The International Capital Market Association has provided fresh guidance on green securitisation and other secured structures in the appendix to its Green Bond Principles, a move that may help to foster growth in a lagging area of the sustainable capital markets through greater standardisation.

The new version of the widely respected guide distinguishes between “standard green use-of-proceeds” bonds, where the cash raised by selling unsecured green debt is ring-fenced for climate-friendly projects, and “secured green bonds”, which could include asset-backed securities, covered bonds or asset-backed commercial paper.

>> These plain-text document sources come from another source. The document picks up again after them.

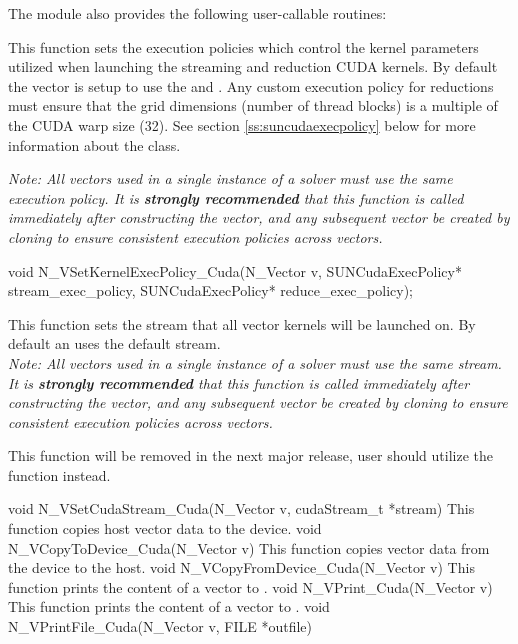 The module {\nveccuda} also provides the following user-callable routines:
{
  This function sets the execution policies which control the kernel parameters
  utilized when launching the streaming and reduction CUDA kernels. By default
  the vector is setup to use the  and
  . Any custom execution policy for reductions
  must ensure that the grid dimensions (number of thread blocks) is a multiple of
  the CUDA warp size (32). See section \ref{ss:suncudaexecpolicy} below for more
  information about the  class.

  \textit{Note: All vectors used in a single instance of a {\sundials} solver must
  use the same execution policy. It is \textbf{strongly recommended} that
  this function is called immediately after constructing the vector, and
  any subsequent vector be created by cloning to ensure consistent execution
  policies across vectors.}
}
{
  void N\_VSetKernelExecPolicy\_Cuda(N\_Vector v,
                                    SUNCudaExecPolicy* stream\_exec\_policy,
                                    SUNCudaExecPolicy* reduce\_exec\_policy);
}
{
  This function sets the {\cuda} stream that all vector kernels will be launched on.
  By default an {\nveccuda} uses the default {\cuda} stream.\\

  \textit{Note: All vectors used in a single instance of a {\sundials} solver must
  use the same {\cuda} stream. It is \textbf{strongly recommended} that
  this function is called immediately after constructing the vector, and
  any subsequent vector be created by cloning to ensure consistent execution
  policies across vectors.}

  \warn This function will be removed in the next major release,
  user should utilize the  function instead.
}
{
  void N\_VSetCudaStream\_Cuda(N\_Vector v, cudaStream\_t *stream)
}
{
 This function copies host vector data to the device.
}
{
 void N\_VCopyToDevice\_Cuda(N\_Vector v)
}
{
 This function copies vector data from the device to the host.
}
{
 void N\_VCopyFromDevice\_Cuda(N\_Vector v)
}
{
  This function prints the content of a {\cuda} vector to .
}
{
  void N\_VPrint\_Cuda(N\_Vector v)
}
{
  This function prints the content of a {\cuda} vector to .
}
{
  void N\_VPrintFile\_Cuda(N\_Vector v, FILE *outfile)
}

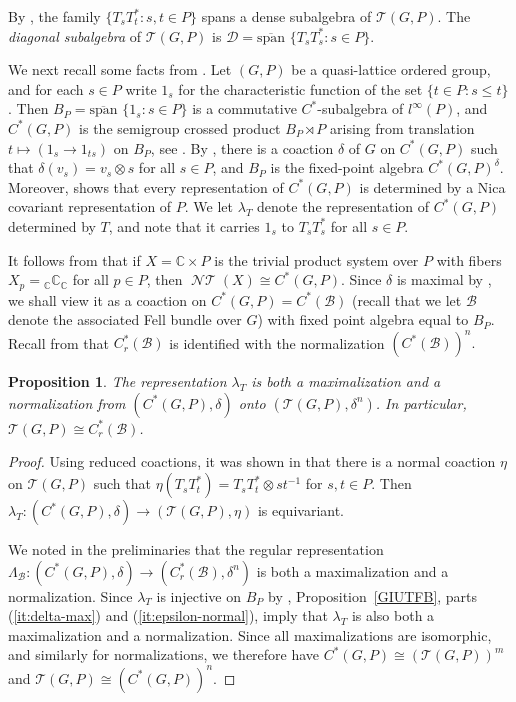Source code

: \documentclass[12pt]{amsart}
\theoremstyle{plain}
\newtheorem{prop}[theorem]{Proposition}
\theoremstyle{remark}
\theoremstyle{definition}
\numberwithin{equation}{section}
\theoremstyle{plain}
\theoremstyle{definition}
\theoremstyle{remark}
\begin{document}
By \cite[Proposition 3.2]{N}, the family $\{T_sT_t^*: s,t \in P\}$ spans a dense subalgebra of ${\mathcal T}(G, P)$.
The \emph{diagonal subalgebra} of ${\mathcal T}(G, P)$ is ${\mathcal D}={\operatorname{\overline{span\!}\,\,}}\{T_sT_s^*: s\in P\}$.

We next recall some facts from \cite{LacR1}. Let $(G, P)$ be a quasi-lattice ordered group, and for each $s\in P$
write $1_s$ for the characteristic function  of the set $\{t\in P:s\leq t\}$.
Then  $B_P={\operatorname{\overline{span\!}\,\,}}\{1_s: s\in P\}$ is a commutative $C^*$-subalgebra of
$l^\infty(P)$, and $C^*(G,P)$ is the semigroup
crossed product $B_P\rtimes P$ arising from translation $t\mapsto (1_s\to 1_{ts})$ on $B_P$, see
\cite[Corollary 2.4]{LacR1}. By \cite[\S 6.1]{LacR1}, there is a coaction
$\delta$ of $G$ on $C^*(G,P)$ such that $\delta(v_s)=v_s\otimes s$ for all $s\in P$, and  $B_P$ is
the fixed-point algebra  $C^*(G,P)^\delta$.  Moreover,
\cite[Proposition 2.3]{LacR1} shows that every representation of $C^*(G,P)$ is determined by a
Nica covariant representation of $P$. We let ${\lambda_T}$ denote the representation of $C^*(G, P)$
determined by $T$, and note that it carries $1_s$ to $T_sT_s^*$ for all $s\in P$.

It follows from \cite[Proposition 5.6]{SY} that if  $X={{\mathbb{{C}}}}\times P$ is the
trivial product system over $P$ with fibers $X_p={}_{{\mathbb{{C}}}}{{\mathbb{{C}}}}_{{\mathbb{{C}}}}$ for all $p\in P$, then ${\operatorname{\mathcal{NT}}}(X)\cong C^*(G,P)$.
Since $\delta$  is maximal by \cite[Remark 4.5]{CLSV}, we shall view it
as a coaction on $C^*(G, P)=C^*(\mathcal{B})$ (recall that we let $\mathcal B$ denote the associated Fell bundle over $G$) with fixed point algebra equal to $B_P$. Recall
from \cite{EQ} that $C^*_r(\mathcal{B})$ is identified with the normalization $(C^*(\mathcal{B}))^n.$

\begin{prop}\label{prop:normalising-delta}
The representation $\lambda_T$ is both a maximalization and a normalization from
$(C^*(G, P), \delta)$ onto $({\mathcal T}(G, P), \delta^n)$. In particular,
${\mathcal T}(G, P)\cong C^*_r(\mathcal{B})$.
\end{prop}

\begin{proof}
Using reduced coactions, it was shown in \cite[Proposition 6.5]{QuiggRa} that there is a
normal coaction $\eta$  on ${\mathcal T}(G, P)$ such that $\eta(T_sT_t^*)=T_sT_t^*\otimes st^{-1}$ for $s,t \in P$.
Then $\lambda_T: (C^*(G, P), \delta)\to ({\mathcal T}(G, P), \eta)$ is equivariant.

We noted in the preliminaries that the regular representation
$\Lambda_{\mathcal B}:(C^*(G, P), \delta)\to (C^*_r(\mathcal{B}), \delta^n)$ is both a
maximalization and a normalization. Since $\lambda_T$
is injective on $B_P$ by \cite[Corollary 2.4(1)]{LacR1}, Proposition~\ref{GIUTFB}, parts (\ref{it:delta-max}) and (\ref{it:epsilon-normal}),
imply that $\lambda_T$ is also both a maximalization and a normalization.
Since all maximalizations are isomorphic, and similarly for normalizations, we therefore have $C^*(G, P)\cong ({\mathcal T}(G, P))^m$ and
 ${\mathcal T}(G, P)\cong (C^*(G, P))^n$.
\end{proof}
\end{document}
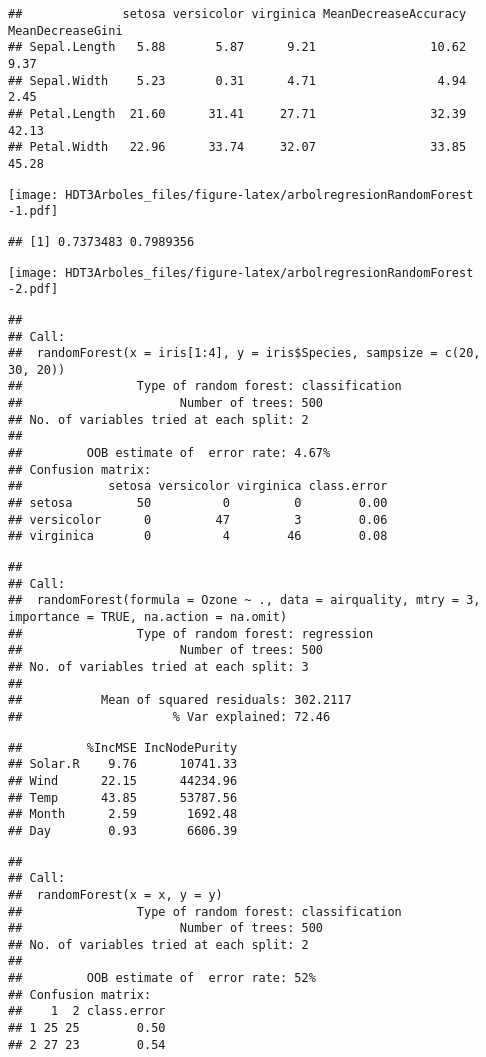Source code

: \documentclass[
]{article}
\begin{document}
\begin{verbatim}
##              setosa versicolor virginica MeanDecreaseAccuracy MeanDecreaseGini
## Sepal.Length   5.88       5.87      9.21                10.62             9.37
## Sepal.Width    5.23       0.31      4.71                 4.94             2.45
## Petal.Length  21.60      31.41     27.71                32.39            42.13
## Petal.Width   22.96      33.74     32.07                33.85            45.28
\end{verbatim}

\texttt{[image: HDT3Arboles\_files/figure-latex/arbolregresionRandomForest -1.pdf]}

\begin{verbatim}
## [1] 0.7373483 0.7989356
\end{verbatim}

\texttt{[image: HDT3Arboles\_files/figure-latex/arbolregresionRandomForest -2.pdf]}

\begin{verbatim}
## 
## Call:
##  randomForest(x = iris[1:4], y = iris$Species, sampsize = c(20,      30, 20)) 
##                Type of random forest: classification
##                      Number of trees: 500
## No. of variables tried at each split: 2
## 
##         OOB estimate of  error rate: 4.67%
## Confusion matrix:
##            setosa versicolor virginica class.error
## setosa         50          0         0        0.00
## versicolor      0         47         3        0.06
## virginica       0          4        46        0.08
\end{verbatim}

\begin{verbatim}
## 
## Call:
##  randomForest(formula = Ozone ~ ., data = airquality, mtry = 3,      importance = TRUE, na.action = na.omit) 
##                Type of random forest: regression
##                      Number of trees: 500
## No. of variables tried at each split: 3
## 
##           Mean of squared residuals: 302.2117
##                     % Var explained: 72.46
\end{verbatim}

\begin{verbatim}
##         %IncMSE IncNodePurity
## Solar.R    9.76      10741.33
## Wind      22.15      44234.96
## Temp      43.85      53787.56
## Month      2.59       1692.48
## Day        0.93       6606.39
\end{verbatim}

\begin{verbatim}
## 
## Call:
##  randomForest(x = x, y = y) 
##                Type of random forest: classification
##                      Number of trees: 500
## No. of variables tried at each split: 2
## 
##         OOB estimate of  error rate: 52%
## Confusion matrix:
##    1  2 class.error
## 1 25 25        0.50
## 2 27 23        0.54
\end{verbatim}
\end{document}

The new guidance provides some clarity for potential issuers and structurers of green securitisations, which have been slower to catch on than other sustainable capital markets instruments. Securitisation bankers have put this down in part to a lack of suitable green collateral, so the ability to label a bond as green, even if the collateral it is secured on is not, may help spur more green ABS issuance.

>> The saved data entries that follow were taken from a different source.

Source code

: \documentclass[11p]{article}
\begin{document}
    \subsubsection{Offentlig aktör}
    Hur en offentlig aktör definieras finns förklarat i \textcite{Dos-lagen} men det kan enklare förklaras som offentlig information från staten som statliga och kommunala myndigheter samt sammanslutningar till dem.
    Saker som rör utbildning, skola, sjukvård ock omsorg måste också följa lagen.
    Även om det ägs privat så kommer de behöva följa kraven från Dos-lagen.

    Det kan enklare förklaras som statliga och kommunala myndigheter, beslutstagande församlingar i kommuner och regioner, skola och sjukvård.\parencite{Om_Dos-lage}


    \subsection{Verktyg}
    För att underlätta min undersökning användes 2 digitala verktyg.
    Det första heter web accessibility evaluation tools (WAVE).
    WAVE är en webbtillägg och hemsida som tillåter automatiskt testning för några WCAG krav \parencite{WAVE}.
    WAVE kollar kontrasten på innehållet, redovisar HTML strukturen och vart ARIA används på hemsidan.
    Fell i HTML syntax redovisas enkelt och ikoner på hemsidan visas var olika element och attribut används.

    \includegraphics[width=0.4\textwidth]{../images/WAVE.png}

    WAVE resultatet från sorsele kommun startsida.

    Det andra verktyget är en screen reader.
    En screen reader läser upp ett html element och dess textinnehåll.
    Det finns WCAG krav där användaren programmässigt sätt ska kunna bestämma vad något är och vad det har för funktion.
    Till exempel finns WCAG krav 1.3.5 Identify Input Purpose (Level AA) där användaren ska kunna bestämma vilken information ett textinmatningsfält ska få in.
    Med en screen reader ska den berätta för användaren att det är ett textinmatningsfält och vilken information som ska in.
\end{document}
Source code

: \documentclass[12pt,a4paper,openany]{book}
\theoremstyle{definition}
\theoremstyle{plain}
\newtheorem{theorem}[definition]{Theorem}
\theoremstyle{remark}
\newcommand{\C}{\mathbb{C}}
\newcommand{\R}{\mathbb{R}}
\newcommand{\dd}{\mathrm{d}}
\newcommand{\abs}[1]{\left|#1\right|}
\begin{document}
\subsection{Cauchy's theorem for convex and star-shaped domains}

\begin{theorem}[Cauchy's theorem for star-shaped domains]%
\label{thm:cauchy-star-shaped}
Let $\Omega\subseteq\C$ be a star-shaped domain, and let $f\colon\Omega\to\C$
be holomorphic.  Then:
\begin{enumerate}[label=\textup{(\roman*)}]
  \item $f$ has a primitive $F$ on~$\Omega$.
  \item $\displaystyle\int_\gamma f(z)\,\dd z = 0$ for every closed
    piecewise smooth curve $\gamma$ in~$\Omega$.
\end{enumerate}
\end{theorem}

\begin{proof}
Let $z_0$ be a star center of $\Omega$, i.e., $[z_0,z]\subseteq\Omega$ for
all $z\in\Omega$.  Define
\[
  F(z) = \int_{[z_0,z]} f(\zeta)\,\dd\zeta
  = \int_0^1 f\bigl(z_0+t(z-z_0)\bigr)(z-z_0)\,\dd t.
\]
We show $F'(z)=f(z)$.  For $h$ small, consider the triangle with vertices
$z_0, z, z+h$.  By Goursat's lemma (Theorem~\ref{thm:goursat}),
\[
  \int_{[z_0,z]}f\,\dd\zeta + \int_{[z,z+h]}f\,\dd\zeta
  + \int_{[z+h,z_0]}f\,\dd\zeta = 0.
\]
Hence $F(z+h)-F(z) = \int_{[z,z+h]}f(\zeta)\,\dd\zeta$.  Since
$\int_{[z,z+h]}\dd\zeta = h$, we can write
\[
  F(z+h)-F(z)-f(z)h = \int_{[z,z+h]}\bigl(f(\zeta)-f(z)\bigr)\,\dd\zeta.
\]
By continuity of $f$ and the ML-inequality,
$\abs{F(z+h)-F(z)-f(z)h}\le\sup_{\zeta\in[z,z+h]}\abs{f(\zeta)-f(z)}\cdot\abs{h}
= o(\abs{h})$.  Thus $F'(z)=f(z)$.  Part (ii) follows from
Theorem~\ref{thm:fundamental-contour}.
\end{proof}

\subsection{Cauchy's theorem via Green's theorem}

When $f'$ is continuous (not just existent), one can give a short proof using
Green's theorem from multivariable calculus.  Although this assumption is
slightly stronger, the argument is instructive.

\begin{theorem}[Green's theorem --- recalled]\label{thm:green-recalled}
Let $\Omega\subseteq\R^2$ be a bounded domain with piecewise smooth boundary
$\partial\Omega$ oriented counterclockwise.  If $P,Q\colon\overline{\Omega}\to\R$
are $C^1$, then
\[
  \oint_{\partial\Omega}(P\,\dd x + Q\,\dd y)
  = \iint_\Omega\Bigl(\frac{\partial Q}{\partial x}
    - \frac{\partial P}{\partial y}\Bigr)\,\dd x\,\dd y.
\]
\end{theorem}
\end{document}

The guidance opens the door to a two-track green ABS market in which bonds can be labelled as green either because they are secured on eligible projects and therefore qualify as “secured green collateral bonds,” or because the proceeds will be exclusively used to finance or refinance green projects that are not part of the collateral of the bonds themselves. ICMA categorises the latter as “secured green standard bonds”.

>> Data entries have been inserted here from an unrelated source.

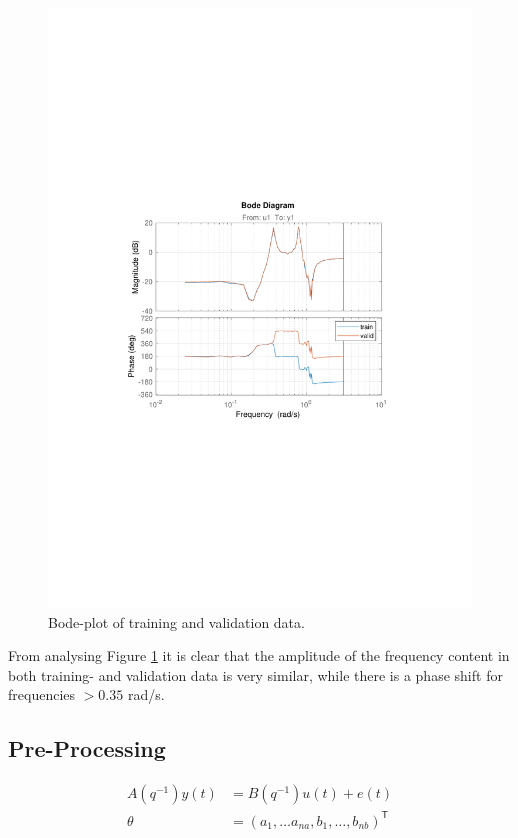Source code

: \documentclass[]{article}
\begin{document}
\begin{figure}[ht]
\centering
\includegraphics[trim= 10cm 8cm 10cm 8cm, scale=0.6]{figures/bode-train_valid.pdf}
\caption{Bode-plot of training and validation data.}
\label{fig:bode-train_valid}
\end{figure}
From analysing Figure \ref{fig:bode-train_valid} it is clear that the amplitude of the frequency content in both training- and validation data is very similar, while there is a phase shift for frequencies $>0.35$ rad/s.

\subsection{Pre-Processing}

\ifx
\begin{align}
	\label{eq:}
	A(q^{-1})y(t) &= B(q^{-1})u(t) + e(t) \\
	\theta &= (a_1, \ldots a_{na}, b_1, \ldots, b_{nb})^\mathsf{T}
\end{align}
\end{document}
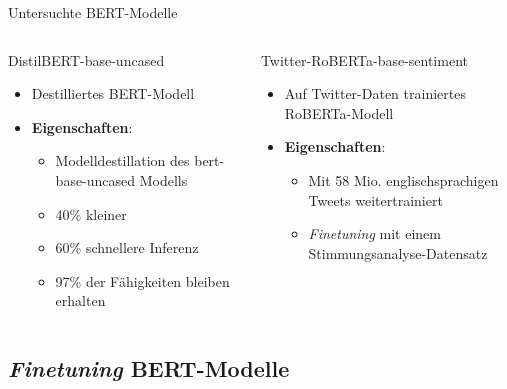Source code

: \documentclass[aspectratio=169]{beamer} %
\begin{document}
\begin{frame}{Untersuchte BERT-Modelle}
\begin{columns}[T]
    \begin{block}{DistilBERT-base-uncased}
    \begin{itemize}
    \item Destilliertes BERT-Modell
    \item \textbf{Eigenschaften}:
      \begin{itemize}
      \item Modelldestillation des bert-base-uncased Modells
      \item 40\% kleiner
      \item 60\% schnellere Inferenz
      \item 97\% der Fähigkeiten bleiben erhalten
      \end{itemize}
    \end{itemize}
    \vspace{0.04cm}
    \end{block}
    \begin{block}{Twitter-RoBERTa-base-sentiment}
        \begin{itemize}
        \item Auf Twitter-Daten trainiertes RoBERTa-Modell
        \item \textbf{Eigenschaften}:
          \begin{itemize}
          \item Mit 58 Mio. englischsprachigen Tweets weitertrainiert
          \item \textit{Finetuning} mit einem Stimmungsanalyse-Datensatz
          \end{itemize}
        \end{itemize}
        \vfill
    \end{block}
\end{columns}
\end{frame}


\subsection{\textit{Finetuning} BERT-Modelle}
\end{document}
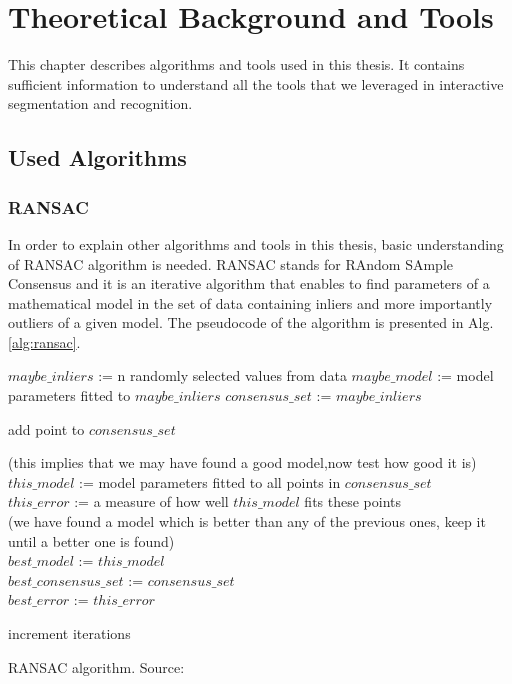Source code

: \chapter{Theoretical Background and Tools}
\label{chapter:Background}
This chapter describes algorithms and tools used in this thesis. It contains sufficient information to understand all the tools that we leveraged in interactive segmentation and recognition.
\section{Used Algorithms}
\subsection{RANSAC}
In order to explain other algorithms and tools in this thesis, basic understanding of RANSAC algorithm is needed. RANSAC stands for RAndom SAmple Consensus and it is an iterative algorithm that enables to find parameters of a mathematical model in the set of data containing inliers and more importantly outliers of a given model. The pseudocode of the algorithm is presented in Alg. \ref{alg:ransac}. 

\begin{algorithm}[htb!]
{
$maybe\_inliers$ := n randomly selected values from data
$maybe\_model$ := model parameters fitted to $maybe\_inliers$
$consensus\_set$ := $maybe\_inliers$

{

{
add point to $consensus\_set$
}

}

{
(this implies that we may have found a good model,now test how good it is)\\
$this\_model$ := model parameters fitted to all points in $consensus\_set$\\
$this\_error$ := a measure of how well $this\_model$ fits these points\\



{            (we have found a model which is better than any of the previous ones,
            keep it until a better one is found)\\
            $best\_model$ := $this\_model$\\
            $best\_consensus\_set$ := $consensus\_set$\\
            $best\_error$ := $this\_error$\\
}


}
    increment iterations

}


\caption{RANSAC algorithm. Source:~\cite{ransac}}
  \label{alg:ransac}
\end{algorithm}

In order to comply with the updated Green Bond Principles, issuers of green secured debt should specify in their marketing materials which type of green bond is being issued. There should also be no “double counting” of green projects, for instance by using them as collateral for a green secured bond when they have already been allocated proceeds from another type of green bond issuance. Compliance with the Green Bond Principles is voluntary but they are widely regarded as the gold standard and are referenced by most green bond issuers.

"At any point in time, a green or social project may only be counted towards one GSS bond," ICMA explained in a document accompanying the new version. "This does not preclude refinancing however as once a GSS bond is repaid the green or social project may be used as collateral for a further GSS bond."

The self-regulatory body also addressed ABCP and other structures involving back-to-back financing arrangements. In such a transaction, ICMA said, "there could be various back-to-back financings between the transaction originator, the ABCP conduit sponsor and the ABCP issuer, however only the ABCP is the capital markets instrument so only the ABCP can claim the GSS bond label".

ICMA also left the door open to green synthetic securitisation, while noting however that consideration must be given in such cases to the full impact of the transaction on the issuer, including any capital released and risk-weighted asset benefits, when calculating the amount of capital that must be deployed in green projects.

Last year, Kensington Mortgage Company brought to the market a social UK RMBS, Gemgarto 2021, and a green UK RMBS, Finsbury Square 2021-Green, transactions that ignited a lively debate over the direction of ESG securitisation, with industry figures such as Hugo Davies, head of capital markets at LendInvest, calling for greater standardisation.

However, ICMA left some questions for investors to answer themselves. For example, under the guidance, a bond could be labelled as green because of its use of proceeds while being secured on an environmentally questionable asset. In such cases, ICMA said investors "should form their own views" whether such a bond would be "in line with their investment mandate".